You have lamented that we don’t have one fast train in our country. Well, Mr. President, in California we are trying to fix that. We have a world-class train system under construction. We invite you to come aboard and truly “Make America Great Again.”
In his letter, Brown did not mention that the bullet train costs a pretty penny. The system is already $13 billion more than it was expected to cost two years ago. Current estimates put the price tag at $77.3 billion and it could rise to $98.1 billion, according to the Los Angeles Times. That number can be attributed to unexpected rise in costs for building track in the Central Valley, costly environmental reviews, lawsuits, and the relocation of communications cables.

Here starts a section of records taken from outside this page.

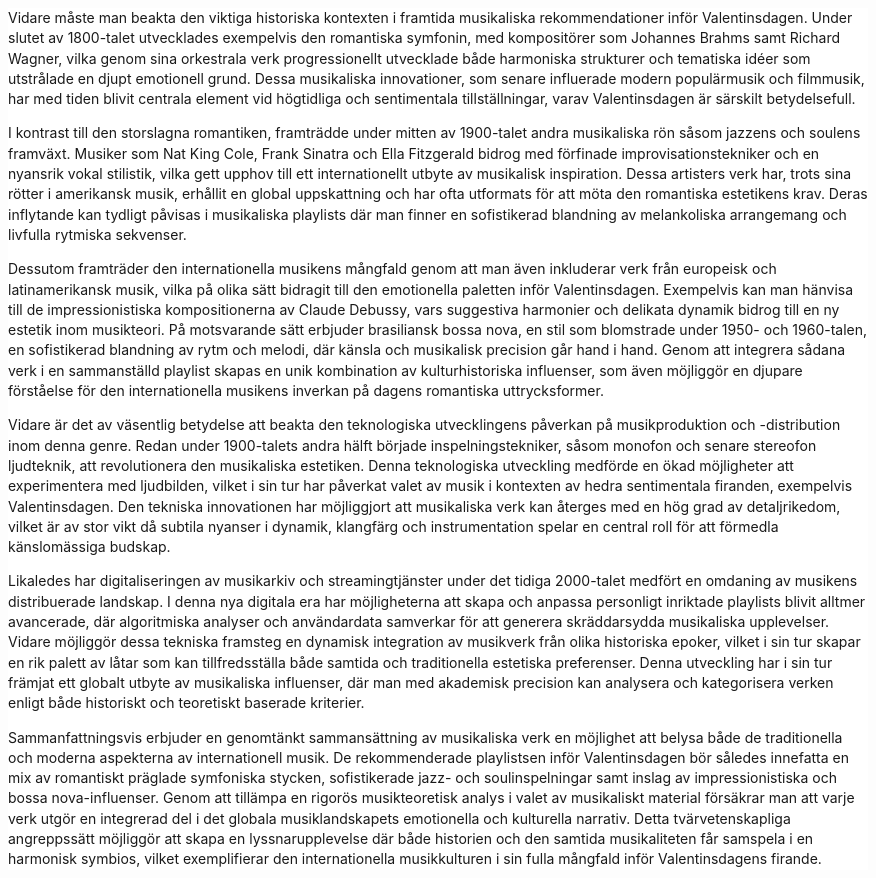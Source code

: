 Vidare måste man beakta den viktiga historiska kontexten i framtida musikaliska rekommendationer
inför Valentinsdagen. Under slutet av 1800-talet utvecklades exempelvis den romantiska symfonin, med
kompositörer som Johannes Brahms samt Richard Wagner, vilka genom sina orkestrala verk
progressionellt utvecklade både harmoniska strukturer och tematiska idéer som utstrålade en djupt
emotionell grund. Dessa musikaliska innovationer, som senare influerade modern populärmusik och
filmmusik, har med tiden blivit centrala element vid högtidliga och sentimentala tillställningar,
varav Valentinsdagen är särskilt betydelsefull.

I kontrast till den storslagna romantiken, framträdde under mitten av 1900-talet andra musikaliska
rön såsom jazzens och soulens framväxt. Musiker som Nat King Cole, Frank Sinatra och Ella Fitzgerald
bidrog med förfinade improvisationstekniker och en nyansrik vokal stilistik, vilka gett upphov till
ett internationellt utbyte av musikalisk inspiration. Dessa artisters verk har, trots sina rötter i
amerikansk musik, erhållit en global uppskattning och har ofta utformats för att möta den romantiska
estetikens krav. Deras inflytande kan tydligt påvisas i musikaliska playlists där man finner en
sofistikerad blandning av melankoliska arrangemang och livfulla rytmiska sekvenser.

Dessutom framträder den internationella musikens mångfald genom att man även inkluderar verk från
europeisk och latinamerikansk musik, vilka på olika sätt bidragit till den emotionella paletten
inför Valentinsdagen. Exempelvis kan man hänvisa till de impressionistiska kompositionerna av Claude
Debussy, vars suggestiva harmonier och delikata dynamik bidrog till en ny estetik inom musikteori.
På motsvarande sätt erbjuder brasiliansk bossa nova, en stil som blomstrade under 1950- och
1960-talen, en sofistikerad blandning av rytm och melodi, där känsla och musikalisk precision går
hand i hand. Genom att integrera sådana verk i en sammanställd playlist skapas en unik kombination
av kulturhistoriska influenser, som även möjliggör en djupare förståelse för den internationella
musikens inverkan på dagens romantiska uttrycksformer.

Vidare är det av väsentlig betydelse att beakta den teknologiska utvecklingens påverkan på
musikproduktion och -distribution inom denna genre. Redan under 1900-talets andra hälft började
inspelningstekniker, såsom monofon och senare stereofon ljudteknik, att revolutionera den
musikaliska estetiken. Denna teknologiska utveckling medförde en ökad möjligheter att experimentera
med ljudbilden, vilket i sin tur har påverkat valet av musik i kontexten av hedra sentimentala
firanden, exempelvis Valentinsdagen. Den tekniska innovationen har möjliggjort att musikaliska verk
kan återges med en hög grad av detaljrikedom, vilket är av stor vikt då subtila nyanser i dynamik,
klangfärg och instrumentation spelar en central roll för att förmedla känslomässiga budskap.

Likaledes har digitaliseringen av musikarkiv och streamingtjänster under det tidiga 2000-talet
medfört en omdaning av musikens distribuerade landskap. I denna nya digitala era har möjligheterna
att skapa och anpassa personligt inriktade playlists blivit alltmer avancerade, där algoritmiska
analyser och användardata samverkar för att generera skräddarsydda musikaliska upplevelser. Vidare
möjliggör dessa tekniska framsteg en dynamisk integration av musikverk från olika historiska epoker,
vilket i sin tur skapar en rik palett av låtar som kan tillfredsställa både samtida och
traditionella estetiska preferenser. Denna utveckling har i sin tur främjat ett globalt utbyte av
musikaliska influenser, där man med akademisk precision kan analysera och kategorisera verken enligt
både historiskt och teoretiskt baserade kriterier.

Sammanfattningsvis erbjuder en genomtänkt sammansättning av musikaliska verk en möjlighet att belysa
både de traditionella och moderna aspekterna av internationell musik. De rekommenderade playlistsen
inför Valentinsdagen bör således innefatta en mix av romantiskt präglade symfoniska stycken,
sofistikerade jazz- och soulinspelningar samt inslag av impressionistiska och bossa nova-influenser.
Genom att tillämpa en rigorös musikteoretisk analys i valet av musikaliskt material försäkrar man
att varje verk utgör en integrerad del i det globala musiklandskapets emotionella och kulturella
narrativ. Detta tvärvetenskapliga angreppssätt möjliggör att skapa en lyssnarupplevelse där både
historien och den samtida musikaliteten får samspela i en harmonisk symbios, vilket exemplifierar
den internationella musikkulturen i sin fulla mångfald inför Valentinsdagens firande.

Its start date has also been delayed. The high speed rail is now expected to open on a partial basis in 2029, four years later than the initial estimate. It won't be fully operational until 2033.
Even Brown's fellow California Democrats have their doubts.

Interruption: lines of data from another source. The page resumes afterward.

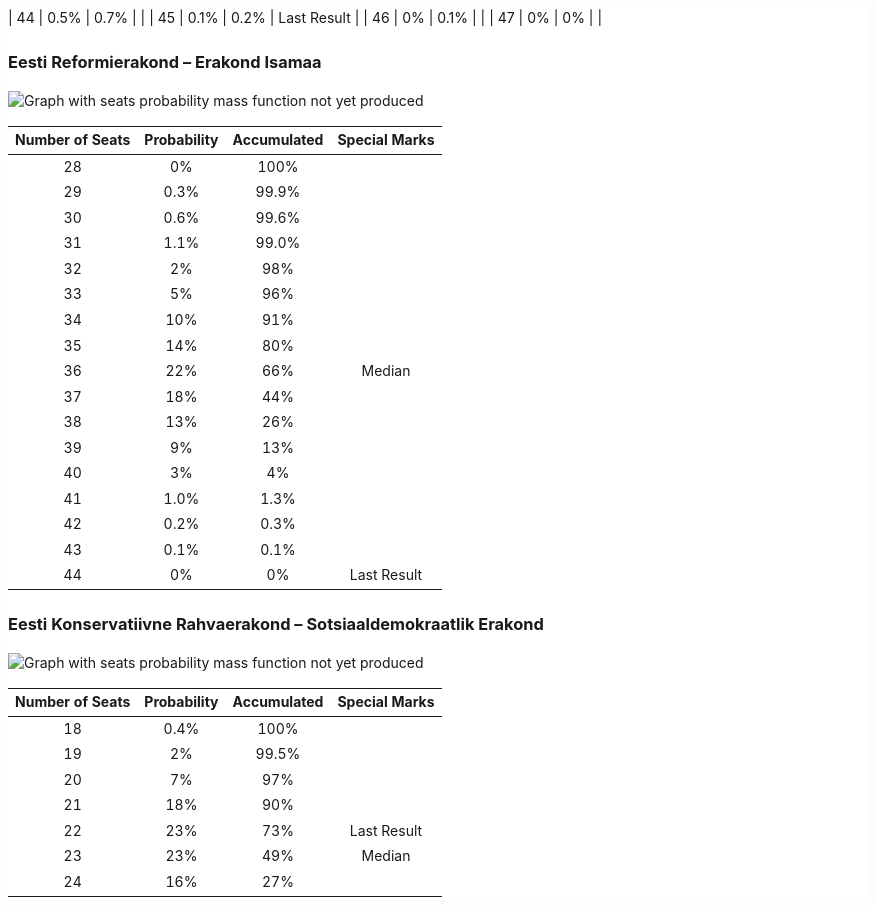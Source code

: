 | 44 | 0.5% | 0.7% |  |
| 45 | 0.1% | 0.2% | Last Result |
| 46 | 0% | 0.1% |  |
| 47 | 0% | 0% |  |

### Eesti Reformierakond – Erakond Isamaa

![Graph with seats probability mass function not yet produced](2018-02-20-Turu-uuringuteAS-coalitions-seats-pmf-ref–isamaa.png "Seats Probability Mass Function")

| Number of Seats | Probability | Accumulated | Special Marks |
|:---------------:|:-----------:|:-----------:|:-------------:|
| 28 | 0% | 100% |  |
| 29 | 0.3% | 99.9% |  |
| 30 | 0.6% | 99.6% |  |
| 31 | 1.1% | 99.0% |  |
| 32 | 2% | 98% |  |
| 33 | 5% | 96% |  |
| 34 | 10% | 91% |  |
| 35 | 14% | 80% |  |
| 36 | 22% | 66% | Median |
| 37 | 18% | 44% |  |
| 38 | 13% | 26% |  |
| 39 | 9% | 13% |  |
| 40 | 3% | 4% |  |
| 41 | 1.0% | 1.3% |  |
| 42 | 0.2% | 0.3% |  |
| 43 | 0.1% | 0.1% |  |
| 44 | 0% | 0% | Last Result |

### Eesti Konservatiivne Rahvaerakond – Sotsiaaldemokraatlik Erakond

![Graph with seats probability mass function not yet produced](2018-02-20-Turu-uuringuteAS-coalitions-seats-pmf-ekre–sde.png "Seats Probability Mass Function")

| Number of Seats | Probability | Accumulated | Special Marks |
|:---------------:|:-----------:|:-----------:|:-------------:|
| 18 | 0.4% | 100% |  |
| 19 | 2% | 99.5% |  |
| 20 | 7% | 97% |  |
| 21 | 18% | 90% |  |
| 22 | 23% | 73% | Last Result |
| 23 | 23% | 49% | Median |
| 24 | 16% | 27% |  |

"At first glance, the High Speed Rail project is still over budget and the funding to complete the program hasn't been identified," said Jim Frazier (D-Discovery Bay), chairman of the Assembly Transportation Committee, which will hold an oversight hearing on the plan on April 2. "We still have no realistic way to pay for the project."
There are supporters like the State Building & Construction Trades Council of California who argue the bullet train is "critical" for a state that needs to adapt to its growing population.
Brown insists California is making America great because it's "focusing on bridges, not walls."
Trump is unlikely to accept Brown's invitation to visit his state, considering he is already quarreling with California officials over their full-throated defense of their sanctuary city policies.
It's a "disgrace," he said.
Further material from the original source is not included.